The inflationary years have made the consumer more forensic. Shrinkflation, “maximiniflation,” loyalty pricing, personalised offers, subscription creep, dynamic pricing, private-label upgrading and retail media promotions have all dragged price from the back office into the cultural conversation. A price increase is no longer just an internal revenue-management decision. It is a public trust event.

A shopper does not simply ask, “Can I afford this?” They ask: “Am I being played?” “Is this worth it?” “What does choosing this say about me?” “Is the cheaper option actually smarter?” “Is the promotion real?” “Should I tell someone else about this deal?” “Does a high price reassure me, or insult me?”

The Lichtenstein framework gives marketers a language for those questions.

The seven price attitudes marketers keep confusing

The first trap in pricing strategy is to assume that all deal-seeking behaviour comes from the same place. It does not.

Price consciousness is the tendency to focus on paying low prices. This is the classic “I want to spend less” orientation. But value consciousness is different. A value-conscious consumer is not necessarily looking for the cheapest thing. They are looking for the best trade-off between what they give and what they get.

That difference is commercially enormous. A price-conscious customer may defect to the lowest-cost competitor. A value-conscious customer can still be persuaded by quality, service, durability, guarantees, convenience or brand credibility. They are not allergic to price. They are allergic to waste.

Coupon proneness is different again. Lichtenstein, Netemeyer and Burton’s 1990 work separated coupon proneness from value consciousness by drawing on acquisition-transaction utility theory. In plain English: consumers can enjoy the perceived gain of a deal independently from the objective value of the product. The coupon is not just a saving. It is a little win.

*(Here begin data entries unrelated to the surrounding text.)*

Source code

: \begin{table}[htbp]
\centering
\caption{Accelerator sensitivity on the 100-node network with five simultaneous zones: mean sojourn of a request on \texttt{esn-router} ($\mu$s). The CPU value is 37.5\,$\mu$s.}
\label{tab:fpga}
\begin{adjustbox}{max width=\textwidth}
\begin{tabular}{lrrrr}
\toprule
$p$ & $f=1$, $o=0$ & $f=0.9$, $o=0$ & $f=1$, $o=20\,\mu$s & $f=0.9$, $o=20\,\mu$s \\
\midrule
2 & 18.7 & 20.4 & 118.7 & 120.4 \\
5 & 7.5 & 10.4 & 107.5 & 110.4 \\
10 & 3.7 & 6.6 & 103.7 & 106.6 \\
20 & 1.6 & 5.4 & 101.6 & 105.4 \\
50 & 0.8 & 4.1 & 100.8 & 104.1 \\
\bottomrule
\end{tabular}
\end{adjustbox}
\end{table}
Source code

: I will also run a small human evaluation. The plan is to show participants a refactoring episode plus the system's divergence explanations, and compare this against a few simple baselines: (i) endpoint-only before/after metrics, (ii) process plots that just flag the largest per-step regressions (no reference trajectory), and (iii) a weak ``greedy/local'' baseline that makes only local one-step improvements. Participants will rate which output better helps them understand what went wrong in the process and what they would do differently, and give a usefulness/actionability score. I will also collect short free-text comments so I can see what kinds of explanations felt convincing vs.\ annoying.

Sale proneness is adjacent but not identical. The sale-prone shopper responds to the promotional event itself. The sign, the red tag, the time limit, the sense of opportunity. This is why “30% off” can outperform an equivalent everyday low price, even when the consumer is economically no better off.

Price mavenism adds a social layer. The price maven is not merely looking for information. They like having it, sharing it and being recognised for it. In contemporary terms, they are the person who knows which supermarket has quietly cut butter prices, which app has the best voucher stack, which airline booking window is least painful and which direct-to-consumer brand is permanently pretending that its sale ends tonight.

Prestige sensitivity moves in the opposite direction. Here, a higher price can make the offer more attractive because the price itself signals status, exclusivity or symbolic value. This matters in luxury, of course, but also in categories that are not obviously luxurious: premium gyms, boutique pet food, skincare, coffee, home fitness, luggage, even bottled water.

Finally, price-quality schema describes the tendency to use price as a cue for quality. In uncertain categories, a higher price can reduce perceived risk. The consumer may not know which mattress, wine, supplement or enterprise software is better, but they assume the cheap one must be hiding something.

These dimensions explain why the same promotion can produce opposite reactions in different segments. A discount may reassure one group, excite another, bore a third and damage trust with a fourth.

Why the scale still matters in an age of algorithmic pricing

The modern pricing environment is more complex than the retail world in which the original scale was developed. Consumers now face algorithmic fares, surge pricing, real-time marketplace repricing, subscription bundles, loyalty-gated discounts, app-only offers and targeted coupons. Yet the underlying psychology looks familiar.

The difference is that the consumer has become more aware of the game.

When prices move too often, the price-conscious shopper becomes vigilant. When discounts are permanent, the value-conscious shopper recalibrates the reference price. When coupons are over-personalised, the coupon-prone shopper may feel rewarded, while another shopper feels surveilled. When premium brands discount too heavily, prestige-sensitive buyers may reassess the brand’s symbolic power. When private labels improve, the price-quality schema weakens in some categories and intensifies in others.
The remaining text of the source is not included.